Chaque jour, l’OFAJ et ses partenaires s’engagent à susciter l’intérêt des jeunes pour l’Europe. Qu’il s'agisse d’une initiation à l‘allemand avec une personne dont c’est la langue maternelle, d’un match de football avec des joueurs issus d’un quartier de Clichy-sous-Bois, de six mois de vie quotidienne dans une famille d’accueil bretonne ou d’un échange scolaire classique : avec pour exemple la France et l’Allemagne, les jeunes participantes et participants font l’expérience de la diversité européenne grâce à un accompagnement pédagogique.

Dans notre travail de mémoire, nous développons et mettons à jour des méthodes pédagogiques pour transmettre cette culture de la mémoire – qui joue un rôle crucial – auprès des générations Facebook et Instagram. Car même en Europe, la paix n’est pas une évidence. C’est pourquoi nous travaillons en étroite coopération notamment avec l’Office régional de coopération pour la Jeunesse des Balkans occidentaux (RYCO). Celui-ci œuvre avec les gouvernements et les jeunes d’Europe du Sud-Est pour promouvoir l’intégration et la cohésion régionales – inspiré par le travail précurseur du Conseil de l’Europe en faveur de la jeunesse – et accompagné par l’OFAJ. 

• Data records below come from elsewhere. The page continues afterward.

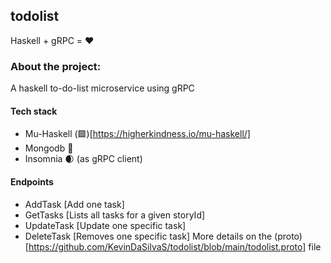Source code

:## todolist

Haskell + gRPC = ❤️

### About the project:
A haskell to-do-list microservice using gRPC

#### Tech stack
   - Mu-Haskell (🟪)[https://higherkindness.io/mu-haskell/]
   - Mongodb 🌿
   - Insomnia 🌒 (as gRPC client)
 
 #### Endpoints
   - AddTask [Add one task]
   - GetTasks [Lists all tasks for a given storyId]
   - UpdateTask [Update one specific task]
   - DeleteTask [Removes one specific task]
More details on the (proto)[https://github.com/KevinDaSilvaS/todolist/blob/main/todolist.proto] file

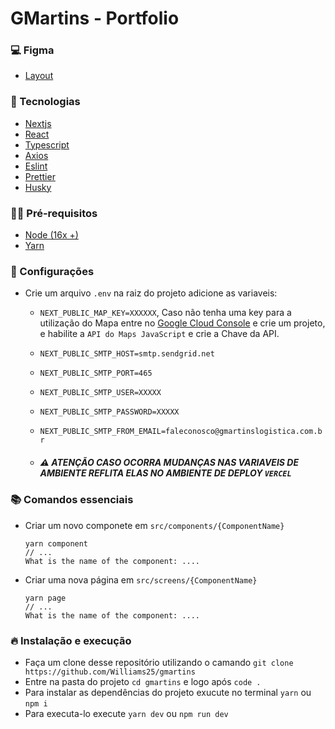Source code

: # GMartins - Portfolio

### 💻 Figma

- [Layout](https://www.figma.com/file/t4hrbbiVa8tRSMAcnzK3v0/GMartins?type=design&node-id=0-1&mode=design&t=CAtpGfjqbs1HxGQw-0)

### 🎯 Tecnologias

- [Nextjs](https://nextjs.org/)
- [React](https://pt-br.reactjs.org/)
- [Typescript](https://www.typescriptlang.org/)
- [Axios](https://axios-http.com/)
- [Eslint](https://eslint.org/)
- [Prettier](https://prettier.io/)
- [Husky](https://typicode.github.io/husky/)

### ✋🏻 Pré-requisitos

- [Node (16x +)](https://nodejs.org/en/)
- [Yarn](https://yarnpkg.com/getting-started/)

### :construction: Configurações

- Crie um arquivo `.env` na raiz do projeto adicione as variaveis:

  - `NEXT_PUBLIC_MAP_KEY=XXXXXX`, Caso não tenha uma key para a utilização do Mapa entre no [Google Cloud Console](https://console.cloud.google.com/) e crie um projeto, e habilite a `API do Maps JavaScript` e crie a Chave da API.

  - `NEXT_PUBLIC_SMTP_HOST=smtp.sendgrid.net`
  - `NEXT_PUBLIC_SMTP_PORT=465`
  - `NEXT_PUBLIC_SMTP_USER=XXXXX`
  - `NEXT_PUBLIC_SMTP_PASSWORD=XXXXX`
  - `NEXT_PUBLIC_SMTP_FROM_EMAIL=faleconosco@gmartinslogistica.com.br`
  - ##### :warning: ATENÇÃO CASO OCORRA MUDANÇAS NAS VARIAVEIS DE AMBIENTE REFLITA ELAS NO AMBIENTE DE DEPLOY `VERCEL`

### 📚 Comandos essenciais

- Criar um novo componete em `src/components/{ComponentName}`

      yarn component
      // ...
      What is the name of the component: ....

- Criar uma nova página em `src/screens/{ComponentName}`

      yarn page
      // ...
      What is the name of the component: ....

### 🔥 Instalação e execução

- Faça um clone desse repositório utilizando o camando `git clone https://github.com/Williams25/gmartins`
- Entre na pasta do projeto `cd gmartins` e logo após `code .`
- Para instalar as dependências do projeto exucute no terminal `yarn` ou `npm i`
- Para executa-lo execute `yarn dev` ou `npm run dev`
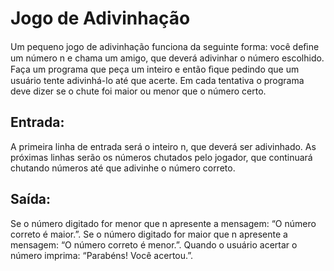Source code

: # Jogo de Adivinhação

Um pequeno jogo de adivinhação funciona da seguinte forma: você deﬁne um número n e chama um amigo, que deverá adivinhar o número escolhido. Faça um programa que peça um inteiro e então ﬁque pedindo que um usuário tente adivinhá-lo até que acerte. Em cada tentativa o programa deve dizer se o chute foi maior ou menor que o número certo.

## Entrada:

A primeira linha de entrada será o inteiro n, que deverá ser adivinhado. As próximas linhas serão os números chutados pelo jogador, que continuará chutando números até que adivinhe o número correto.

## Saída:

Se o número digitado for menor que n apresente a mensagem: “O número correto é maior.”. Se o número digitado for maior que n apresente a mensagem: “O número correto é menor.”. Quando o usuário acertar o número imprima: “Parabéns! Você acertou.”.
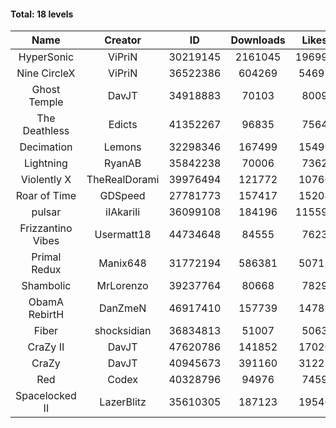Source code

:#### Total: 18 levels

| Name | Creator | ID | Downloads | Likes |
|:---:|:---:|:---:|:---:|:---:|
| HyperSonic | ViPriN | 30219145 | 2161045 | 196993
| Nine CircleX | ViPriN | 36522386 | 604269 | 54695
| Ghost Temple | DavJT | 34918883 | 70103 | 8009
| The Deathless | Edicts | 41352267 | 96835 | 7564
| Decimation | Lemons | 32298346 | 167499 | 15499
| Lightning | RyanAB | 35842238 | 70006 | 7362
| Violently X | TheRealDorami | 39976494 | 121772 | 10760
| Roar of Time | GDSpeed | 27781773 | 157417 | 15204
| pulsar | iIAkariIi | 36099108 | 184196 | 115598
| Frizzantino Vibes | Usermatt18 | 44734648 | 84555 | 7623
| Primal Redux | Manix648 | 31772194 | 586381 | 50712
| Shambolic | MrLorenzo | 39237764 | 80668 | 7829
| ObamA RebirtH | DanZmeN | 46917410 | 157739 | 14782
| Fiber | shocksidian | 36834813 | 51007 | 5063
| CraZy II | DavJT | 47620786 | 141852 | 17020
| CraZy | DavJT | 40945673 | 391160 | 31225
| Red | Codex | 40328796 | 94976 | 7459
| Spacelocked II | LazerBlitz | 35610305 | 187123 | 19546
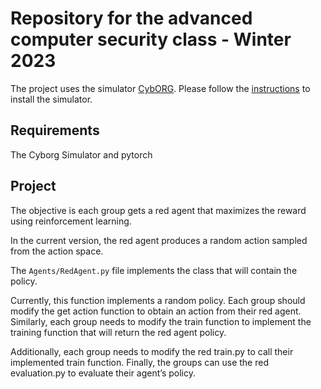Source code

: # Repository for the advanced computer security class - Winter 2023

The project uses the simulator [CybORG](https://github.com/cage-challenge/cage-challenge-2/tree/main). Please follow the [instructions](https://github.com/cage-challenge/cage-challenge-2/tree/main/CybORG) to install the simulator.

## Requirements

The Cyborg Simulator and pytorch

## Project

The objective is each group gets a red agent that maximizes the reward using reinforcement learning.

In the current version, the red agent produces a random action sampled from the action space. 

The `Agents/RedAgent.py` file implements the class that will contain the policy. 

Currently, this function implements a random policy. Each group should modify the get action function to obtain an action from their red agent. Similarly, each group needs to modify the train function to implement the training function that will return the red agent policy.

Additionally, each group needs to modify the red train.py to call their implemented train function. Finally, the groups can use the red evaluation.py to evaluate their agent’s policy.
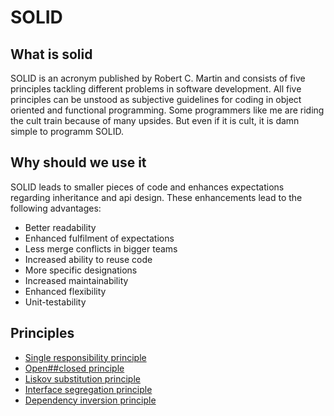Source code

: # SOLID

## What is solid

SOLID is an acronym published by Robert C. Martin and consists of five principles tackling different problems in software development. All five principles can be unstood as subjective guidelines for coding in object oriented and functional programming.
Some programmers like me are riding the cult train because of many upsides. But even if it is cult, it is damn simple to programm SOLID.

## Why should we use it

SOLID leads to smaller pieces of code and enhances expectations regarding inheritance and api design. These enhancements lead to the following advantages:

- Better readability
- Enhanced fulfilment of expectations
- Less merge conflicts in bigger teams
- Increased ability to reuse code
- More specific designations
- Increased maintainability
- Enhanced flexibility
- Unit-testability

## Principles

- [Single responsibility principle](./principles/single_responsibility_principle.md)
- [Open##closed principle](./principles/open_closed_principle.md)
- [Liskov substitution principle](./principles/liskov_substitution_principle.md)
- [Interface segregation principle](./principles/interface_segregation_principle.md)
- [Dependency inversion principle](./principles/dependency_inversion_principle.md)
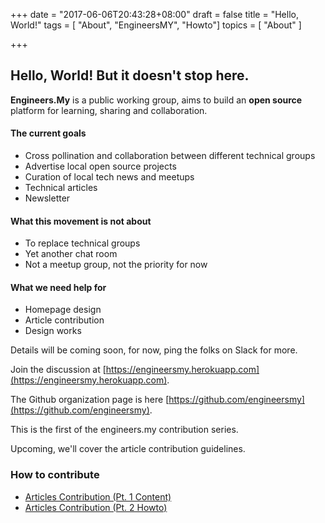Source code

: +++
date = "2017-06-06T20:43:28+08:00"
draft = false
title = "Hello, World!"
tags  = [ "About", "EngineersMY", "Howto"]
topics = [ "About" ]

+++

## Hello, World! But it doesn't stop here.

**Engineers.My** is a public working group, aims to build an **open source** platform for learning, sharing and collaboration.

#### The current goals

* Cross pollination and collaboration between different technical groups
* Advertise local open source projects
* Curation of local tech news and meetups
* Technical articles
* Newsletter

#### What this movement is not about

* To replace technical groups
* Yet another chat room
* Not a meetup group, not the priority for now

#### What we need help for

* Homepage design
* Article contribution
* Design works

Details will be coming soon, for now, ping the folks on Slack for more.

Join the discussion at [https://engineersmy.herokuapp.com](https://engineersmy.herokuapp.com).

The Github organization page is here [https://github.com/engineersmy](https://github.com/engineersmy).

This is the first of the engineers.my contribution series.

Upcoming, we'll cover the article contribution guidelines.

### How to contribute

* [Articles Contribution (Pt. 1 Content)](/post/content-we-want)
* [Articles Contribution (Pt. 2 Howto)](/post/howto-content)
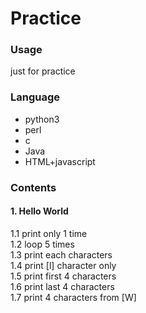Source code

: # Practice

### Usage
just for practice

### Language
* python3
* perl
* c
* Java
* HTML+javascript

### Contents
#### 1. Hello World
 1.1 print only 1 time  
 1.2 loop 5 times  
 1.3 print each characters  
 1.4 print [l] character only  
 1.5 print first 4 characters  
 1.6 print last 4 characters  
 1.7 print 4 characters from [W]  
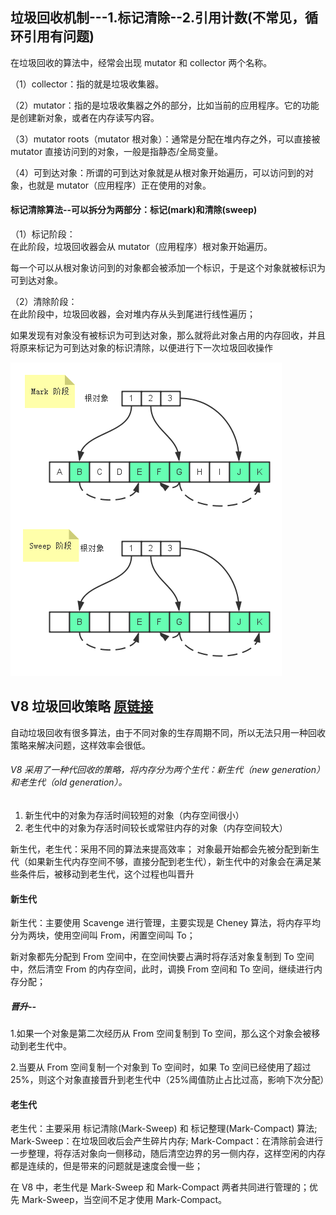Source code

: ## 垃圾回收机制---1.标记清除--2.引用计数(不常见，循环引用有问题)

在垃圾回收的算法中，经常会出现 mutator 和 collector 两个名称。

（1）collector：指的就是垃圾收集器。

（2）mutator：指的是垃圾收集器之外的部分，比如当前的应用程序。它的功能是创建新对象，或者在内存读写内容。

（3）mutator roots（mutator 根对象）：通常是分配在堆内存之外，可以直接被 mutator 直接访问到的对象，一般是指静态/全局变量。

（4）可到达对象：所谓的可到达对象就是从根对象开始遍历，可以访问到的对象，也就是 mutator（应用程序）正在使用的对象。

#### 标记清除算法--可以拆分为两部分：标记(mark)和清除(sweep)

（1）标记阶段：  
在此阶段，垃圾回收器会从 mutator（应用程序）根对象开始遍历。

每一个可以从根对象访问到的对象都会被添加一个标识，于是这个对象就被标识为可到达对象。

（2）清除阶段：  
在此阶段中，垃圾回收器，会对堆内存从头到尾进行线性遍历；

如果发现有对象没有被标识为可到达对象，那么就将此对象占用的内存回收，并且将原来标记为可到达对象的标识清除，以便进行下一次垃圾回收操作

![垃圾回收流程](./img/collector.png)

## V8 垃圾回收策略 [原链接](https://mp.weixin.qq.com/s/ESEogtcywtog26nXhnsCDA)

自动垃圾回收有很多算法，由于不同对象的生存周期不同，所以无法只用一种回收策略来解决问题，这样效率会很低。

###### V8 采用了一种代回收的策略，将内存分为两个生代：新生代（new generation）和老生代（old generation）。

1. 新生代中的对象为存活时间较短的对象（内存空间很小）
2. 老生代中的对象为存活时间较长或常驻内存的对象（内存空间较大）

新生代，老生代：采用不同的算法来提高效率；
对象最开始都会先被分配到新生代（如果新生代内存空间不够，直接分配到老生代），新生代中的对象会在满足某些条件后，被移动到老生代，这个过程也叫晋升

#### 新生代

新生代：主要使用 Scavenge 进行管理，主要实现是 Cheney 算法，将内存平均分为两块，使用空间叫 From，闲置空间叫 To；

新对象都先分配到 From 空间中，在空间快要占满时将存活对象复制到 To 空间中，然后清空 From 的内存空间，此时，调换 From 空间和 To 空间，继续进行内存分配；

##### 晋升--

1.如果一个对象是第二次经历从 From 空间复制到 To 空间，那么这个对象会被移动到老生代中。

2.当要从 From 空间复制一个对象到 To 空间时，如果 To 空间已经使用了超过 25%，则这个对象直接晋升到老生代中（25%阈值防止占比过高，影响下次分配）

#### 老生代

老生代：主要采用 标记清除(Mark-Sweep) 和 标记整理(Mark-Compact) 算法;
Mark-Sweep：在垃圾回收后会产生碎片内存;
Mark-Compact：在清除前会进行一步整理，将存活对象向一侧移动，随后清空边界的另一侧内存，这样空闲的内存都是连续的，但是带来的问题就是速度会慢一些；

在 V8 中，老生代是 Mark-Sweep 和 Mark-Compact 两者共同进行管理的；优先 Mark-Sweep，当空间不足才使用 Mark-Compact。

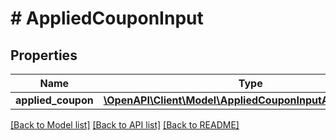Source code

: # # AppliedCouponInput

## Properties

Name | Type | Description | Notes
------------ | ------------- | ------------- | -------------
**applied_coupon** | [**\OpenAPI\Client\Model\AppliedCouponInputAppliedCoupon**](AppliedCouponInputAppliedCoupon.md) |  | [optional]

[[Back to Model list]](../../README.md#models) [[Back to API list]](../../README.md#endpoints) [[Back to README]](../../README.md)
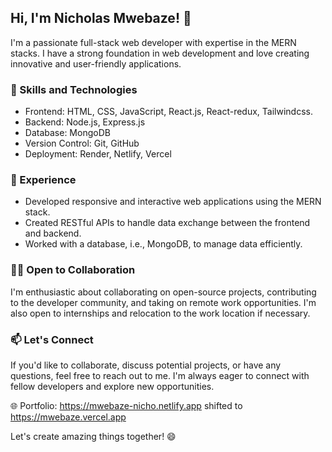 ## Hi, I'm Nicholas Mwebaze! 👋

I'm a passionate full-stack web developer with expertise in the MERN stacks. I have a strong foundation in web development and love creating innovative and user-friendly applications.

### 🚀 Skills and Technologies

- Frontend: HTML, CSS, JavaScript, React.js, React-redux, Tailwindcss.
- Backend: Node.js, Express.js
- Database: MongoDB
- Version Control: Git, GitHub
- Deployment: Render, Netlify, Vercel

### 💼 Experience

- Developed responsive and interactive web applications using the MERN stack.
- Created RESTful APIs to handle data exchange between the frontend and backend.
- Worked with a database, i.e., MongoDB, to manage data efficiently.

### 👨‍💻 Open to Collaboration

I'm enthusiastic about collaborating on open-source projects, contributing to the developer community, and taking on remote work opportunities. I'm also open to internships and relocation to the work location if necessary.

### 📫 Let's Connect

If you'd like to collaborate, discuss potential projects, or have any questions, feel free to reach out to me. I'm always eager to connect with fellow developers and explore new opportunities.

🌐 Portfolio: https://mwebaze-nicho.netlify.app shifted to https://mwebaze.vercel.app

Let's create amazing things together! 😄
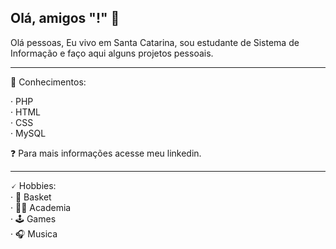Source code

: ## Olá, amigos "<desenvolvedores/>!" 👋
Olá pessoas, Eu vivo em Santa Catarina, sou estudante de Sistema de Informação e faço aqui alguns projetos pessoais.

___

🧠 Conhecimentos:
  
· PHP  
· HTML  
· CSS  
· MySQL  
  
❓ Para mais informações acesse meu linkedin.  
  
___
  
🗸 Hobbies:  
· 🏀 Basket  
· 💪🏻 Academia  
· 🕹️ Games  
· 🎧 Musica  
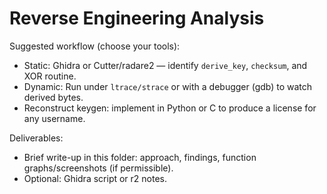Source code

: # Reverse Engineering Analysis

Suggested workflow (choose your tools):
- Static: Ghidra or Cutter/radare2 — identify `derive_key`, `checksum`, and XOR routine.
- Dynamic: Run under `ltrace/strace` or with a debugger (gdb) to watch derived bytes.
- Reconstruct keygen: implement in Python or C to produce a license for any username.

Deliverables:
- Brief write-up in this folder: approach, findings, function graphs/screenshots (if permissible).
- Optional: Ghidra script or r2 notes.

Pendant les années 1970, dans le contexte de la guerre froide et de la division de l’Europe, l’OFAJ a ouvert les échanges franco-allemands de jeunes à d’autres pays. De cette manière, les jeunes peuvent mieux appréhender les aspirations de jeunes issus d’autres États membres de l’Union européenne et de pays avoisinants. Actuellement, le chômage des jeunes affecte toute une génération – aussi bien dans certains pays européens que dans des pays limitrophes de l’Union.

Avec une grande palette d’outils pédagogiques et différents formats de rencontre, l’OFAJ appelle à améliorer le travail d’information sur l’Europe. Celui-ci doit être soigneusement développé, en tenant compte de l’évolution des nouveaux supports de communication numériques. Mais la meilleure garantie contre un déchirement de l’Europe, c’est ce que fait l’OFAJ depuis 55 ans : les rencontres d’enfants et de jeunes. Un jeune garçon de 16 ans d’un village de la Saxe-Anhalt m’a dit récemment : « L’euroscepticisme est basé sur un manque d’expérience. » C’est une analyse perspicace ! Nous devrions mieux écouter les jeunes.